- Arms: Or, a Cross engrailed per pale Gules and Sable, a Crescent for difference. The arms also display a canton of a baronet. Crest: A Brock or Badger passant proper. Supporters: Dexter: A Dolphin Sable; Sinister: A Lion double-queued Gules, langued Azure.
- Creation date: 5 July 1952
- Created by: Queen Elizabeth II
- Peerage: Peerage of the United Kingdom
- First holder: Sir Basil Brooke, 5th Baronet ‘of Colebrooke’
- Present holder: Alan Brooke, 3rd Viscount Brookeborough
- Heir presumptive: Hon. Christopher Brooke
- Remainder to: The 1st Viscount’s heirs male of the body lawfully begotten
- Subsidiary titles: Baronet ‘of Colebrooke'
- Status: Extant
- Seat: Colebrooke Park
- Motto: GLORIA FINIS (Glory to the end)

= Viscount Brookeborough =

Viscountcy in the Peerage of the United Kingdom

Viscount Brookeborough, of Colebrooke in the County of Fermanagh, is a title in the Peerage of the United Kingdom. It was created in 1952 for the Ulster Unionist politician and Prime Minister of Northern Ireland, Captain The Rt. Hon. Sir Basil Brooke, 5th Bt., P.C. (N.I.), M.P.

==History==
The Brooke family descends from Sir Basil Brooke (born 1567), a captain in the English Army in Ireland and Governor of County Donegal in West Ulster, who was granted extensive lands in that county. His son, Sir Henry Brooke (died 1671), was granted the lands of and around Achadh Lon (renamed in English as Brookeborough) in County Fermanagh, also in West Ulster. He was Governor of County Donegal and a Member of the Irish Parliament for Brookeborough. His son, Thomas Brooke (died c. 1696), of Colebrooke, County Fermanagh, was a Member of the Irish Parliament and supporter of William III and Mary II. The estates were forfeited by James II.

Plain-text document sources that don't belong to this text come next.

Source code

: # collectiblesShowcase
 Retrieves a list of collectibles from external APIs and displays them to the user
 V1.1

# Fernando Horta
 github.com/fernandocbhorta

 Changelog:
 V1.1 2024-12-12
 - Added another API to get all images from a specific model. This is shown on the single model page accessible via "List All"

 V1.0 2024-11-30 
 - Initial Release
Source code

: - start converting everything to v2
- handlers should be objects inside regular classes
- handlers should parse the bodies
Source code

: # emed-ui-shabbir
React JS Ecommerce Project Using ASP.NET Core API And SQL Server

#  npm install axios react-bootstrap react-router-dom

Next in line, the son, Henry Brooke (1671–1761), represented Dundalk and County Fermanagh in the Irish Parliament. His younger son was Francis Brooke, of Colebrooke. His son, Henry Brooke, was created a baronet, of Colebrooke in the County of Fermanagh, in the Baronetage of the United Kingdom on 7 January 1822. He was succeeded by his son, Arthur, the second Baronet. He was Conservative Member of Parliament for County Fermanagh at Westminster.

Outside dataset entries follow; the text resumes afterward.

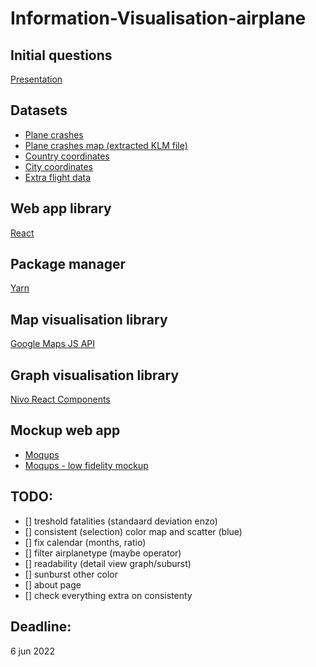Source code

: # Information-Visualisation-airplane

## Initial questions
[Presentation](https://docs.google.com/presentation/d/174vXEJx_UMqAm4ZywdJpnFGvmU-Z_Rvb_uYAbvbkbU4/edit?usp=sharing)

## Datasets
- [Plane crashes](http://www.planecrashinfo.com/database.htm)
- [Plane crashes map (extracted KLM file)](https://www.google.com/maps/d/viewer?mid=1qK3gs9eRJ0K2Q3Ogl2kJBlUv5o0&ll=-3.81666561775622e-14%2C37.33068366186524&z=1)
- [Country coordinates](https://developers.google.com/public-data/docs/canonical/countries_csv)
- [City coordinates](https://public.opendatasoft.com/explore/dataset/geonames-all-cities-with-a-population-1000/map/?disjunctive.cou_name_en&sort=name&location=2,0.90932,0.12126&basemap=jawg.light)
- [Extra flight data](https://www.flightradar24.com/)

## Web app library
[React](https://reactjs.org/)

## Package manager
[Yarn](https://classic.yarnpkg.com/en/)

## Map visualisation library
[Google Maps JS API](https://developers.google.com/maps/documentation/javascript/)

## Graph visualisation library
[Nivo React Components](https://nivo.rocks/components)

## Mockup web app
- [Moqups](https://moqups.com/)
- [Moqups - low fidelity mockup](https://app.moqups.com/MrYdv1lE3LSvOfHzcKqoCD6RVpEDHDke/edit/page/a9de4d023)

## TODO:
- [] treshold fatalities (standaard deviation enzo)
- [] consistent (selection) color map and scatter (blue)
- [] fix calendar (months, ratio)
- [] filter airplanetype (maybe operator)
- [] readability (detail view graph/suburst)
- [] sunburst other color
- [] about page
- [] check everything extra on consistenty

## Deadline:
6 jun 2022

On his death in 1854, the title passed to his eldest son, Victor, the third Baronet. He served as a Deputy Lieutenant and was High Sheriff of County Fermanagh in 1867. His eldest son, Arthur, the fourth Baronet, was Sheriff of County Fermanagh in 1896 and a Deputy Lieutenant and Justice of the Peace for the county. He was succeeded by his eldest son, the aforementioned fifth Baronet, who was elevated to the peerage in 1952. His second but eldest surviving son, the second Viscount, was also a controversial politician. As of 2017 the titles are held by the latter's eldest son, the third Viscount, who succeeded in 1987. He is one of the ninety elected hereditary peers that remain in the House of Lords after the passing of the House of Lords Act 1999, and sits as a cross-bencher.

Numerous other members of the Brooke family have also gained distinction. Arthur Brooke, uncle of the first Baronet, was created a baronet in 1764 (see Brooke baronets). Sir Arthur Brooke (died 1843), brother of the first Baronet, was a lieutenant-general in the British Army. Richard Prittie Brooke (died 1836), younger brother of the first Baronet, was a major-general in the British Army. George Brooke, grandson of George Frederick Brooke, brother of the first Baronet, was created a baronet in 1903 (see Brooke baronets, of Summerton).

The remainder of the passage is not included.